• Problem to work on:
Count every line below that holds the word "newEndDate", and give the number with no other words.

***** Input material

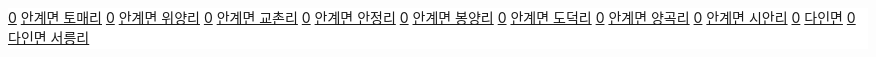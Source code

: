 
  <tr>
    <td><a href="4773043031.html">0</a></td>
    <td><a href="4773043031.html">안계면 토매리</a></td>
  </tr>
    

  <tr>
    <td><a href="4773043032.html">0</a></td>
    <td><a href="4773043032.html">안계면 위양리</a></td>
  </tr>
    

  <tr>
    <td><a href="4773043033.html">0</a></td>
    <td><a href="4773043033.html">안계면 교촌리</a></td>
  </tr>
    

  <tr>
    <td><a href="4773043034.html">0</a></td>
    <td><a href="4773043034.html">안계면 안정리</a></td>
  </tr>
    

  <tr>
    <td><a href="4773043035.html">0</a></td>
    <td><a href="4773043035.html">안계면 봉양리</a></td>
  </tr>
    

  <tr>
    <td><a href="4773043036.html">0</a></td>
    <td><a href="4773043036.html">안계면 도덕리</a></td>
  </tr>
    

  <tr>
    <td><a href="4773043037.html">0</a></td>
    <td><a href="4773043037.html">안계면 양곡리</a></td>
  </tr>
    

  <tr>
    <td><a href="4773043038.html">0</a></td>
    <td><a href="4773043038.html">안계면 시안리</a></td>
  </tr>
    

  <tr>
    <td><a href="4773044000.html">0</a></td>
    <td><a href="4773044000.html">다인면</a></td>
  </tr>
    

  <tr>
    <td><a href="4773044036.html">0</a></td>
    <td><a href="4773044036.html">다인면 서릉리</a></td>
  </tr>
    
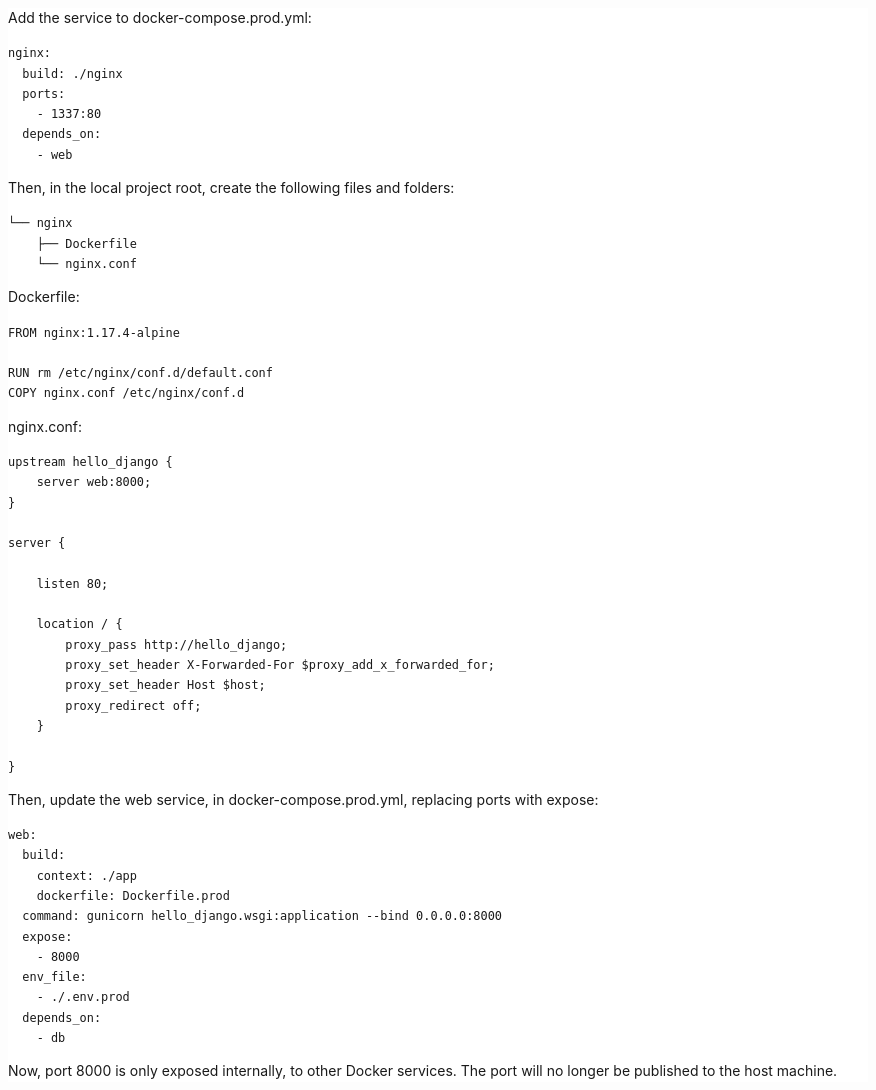 Add the service to docker-compose.prod.yml:
```
nginx:
  build: ./nginx
  ports:
    - 1337:80
  depends_on:
    - web
```


Then, in the local project root, create the following files and folders:
```
└── nginx
    ├── Dockerfile
    └── nginx.conf
```

Dockerfile:
```
FROM nginx:1.17.4-alpine

RUN rm /etc/nginx/conf.d/default.conf
COPY nginx.conf /etc/nginx/conf.d
```

nginx.conf:
```
upstream hello_django {
    server web:8000;
}

server {

    listen 80;

    location / {
        proxy_pass http://hello_django;
        proxy_set_header X-Forwarded-For $proxy_add_x_forwarded_for;
        proxy_set_header Host $host;
        proxy_redirect off;
    }

}
```

Then, update the web service, in docker-compose.prod.yml, replacing ports with expose:
```
web:
  build:
    context: ./app
    dockerfile: Dockerfile.prod
  command: gunicorn hello_django.wsgi:application --bind 0.0.0.0:8000
  expose:
    - 8000
  env_file:
    - ./.env.prod
  depends_on:
    - db
```
Now, port 8000 is only exposed internally, to other Docker services. The port will no longer be published to the host machine.
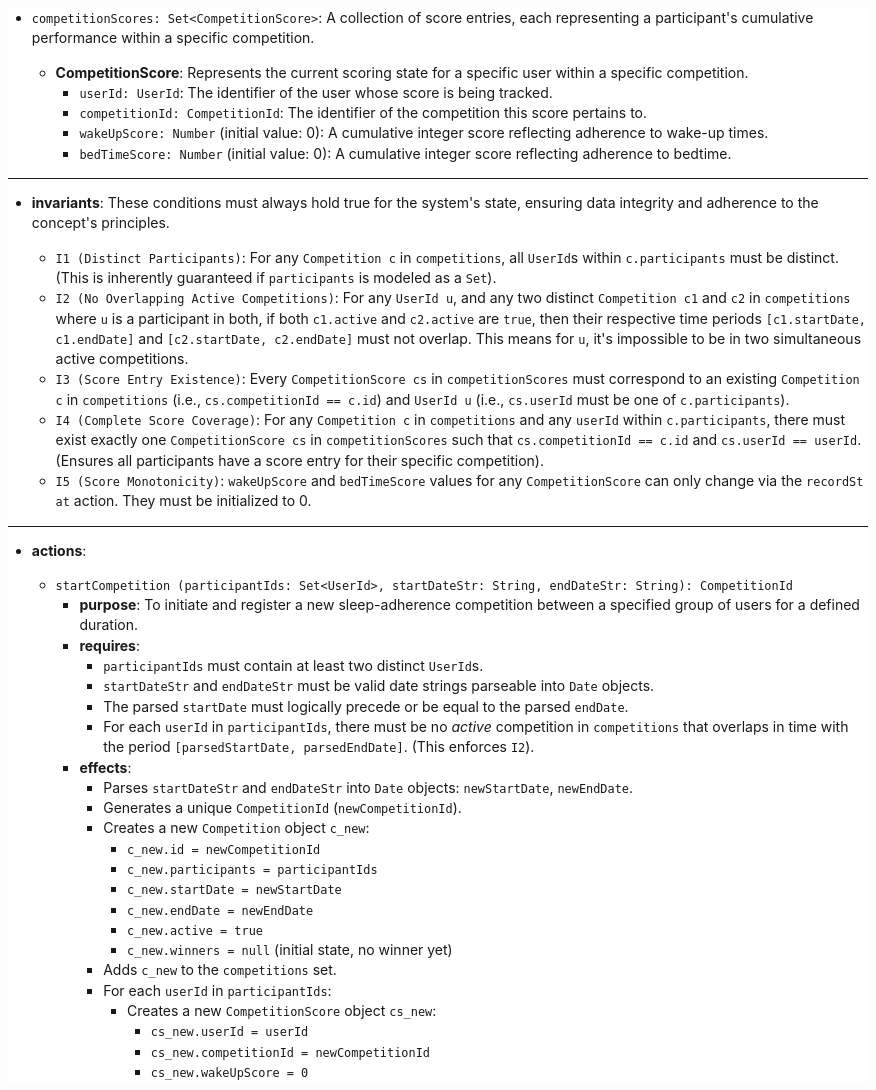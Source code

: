   * `competitionScores: Set<CompetitionScore>`: A collection of score entries, each representing a participant's cumulative performance within a specific competition.

    * **CompetitionScore**: Represents the current scoring state for a specific user within a specific competition.
      * `userId: UserId`: The identifier of the user whose score is being tracked.
      * `competitionId: CompetitionId`: The identifier of the competition this score pertains to.
      * `wakeUpScore: Number` (initial value: 0): A cumulative integer score reflecting adherence to wake-up times.
      * `bedTimeScore: Number` (initial value: 0): A cumulative integer score reflecting adherence to bedtime.

***

* **invariants**:
  These conditions must always hold true for the system's state, ensuring data integrity and adherence to the concept's principles.

  * `I1 (Distinct Participants)`: For any `Competition c` in `competitions`, all `UserId`s within `c.participants` must be distinct. (This is inherently guaranteed if `participants` is modeled as a `Set`).
  * `I2 (No Overlapping Active Competitions)`: For any `UserId u`, and any two distinct `Competition c1` and `c2` in `competitions` where `u` is a participant in both, if both `c1.active` and `c2.active` are `true`, then their respective time periods `[c1.startDate, c1.endDate]` and `[c2.startDate, c2.endDate]` must not overlap. This means for `u`, it's impossible to be in two simultaneous active competitions.
  * `I3 (Score Entry Existence)`: Every `CompetitionScore cs` in `competitionScores` must correspond to an existing `Competition c` in `competitions` (i.e., `cs.competitionId == c.id`) and `UserId u` (i.e., `cs.userId` must be one of `c.participants`).
  * `I4 (Complete Score Coverage)`: For any `Competition c` in `competitions` and any `userId` within `c.participants`, there must exist exactly one `CompetitionScore cs` in `competitionScores` such that `cs.competitionId == c.id` and `cs.userId == userId`. (Ensures all participants have a score entry for their specific competition).
  * `I5 (Score Monotonicity)`: `wakeUpScore` and `bedTimeScore` values for any `CompetitionScore` can only change via the `recordStat` action. They must be initialized to 0.

***

* **actions**:

  * `startCompetition (participantIds: Set<UserId>, startDateStr: String, endDateStr: String): CompetitionId`
    * **purpose**: To initiate and register a new sleep-adherence competition between a specified group of users for a defined duration.
    * **requires**:
      * `participantIds` must contain at least two distinct `UserId`s.
      * `startDateStr` and `endDateStr` must be valid date strings parseable into `Date` objects.
      * The parsed `startDate` must logically precede or be equal to the parsed `endDate`.
      * For each `userId` in `participantIds`, there must be no *active* competition in `competitions` that overlaps in time with the period `[parsedStartDate, parsedEndDate]`. (This enforces `I2`).
    * **effects**:
      * Parses `startDateStr` and `endDateStr` into `Date` objects: `newStartDate`, `newEndDate`.
      * Generates a unique `CompetitionId` (`newCompetitionId`).
      * Creates a new `Competition` object `c_new`:
        * `c_new.id = newCompetitionId`
        * `c_new.participants = participantIds`
        * `c_new.startDate = newStartDate`
        * `c_new.endDate = newEndDate`
        * `c_new.active = true`
        * `c_new.winners = null` (initial state, no winner yet)
      * Adds `c_new` to the `competitions` set.
      * For each `userId` in `participantIds`:
        * Creates a new `CompetitionScore` object `cs_new`:
          * `cs_new.userId = userId`
          * `cs_new.competitionId = newCompetitionId`
          * `cs_new.wakeUpScore = 0`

**********

• Result of the task:
2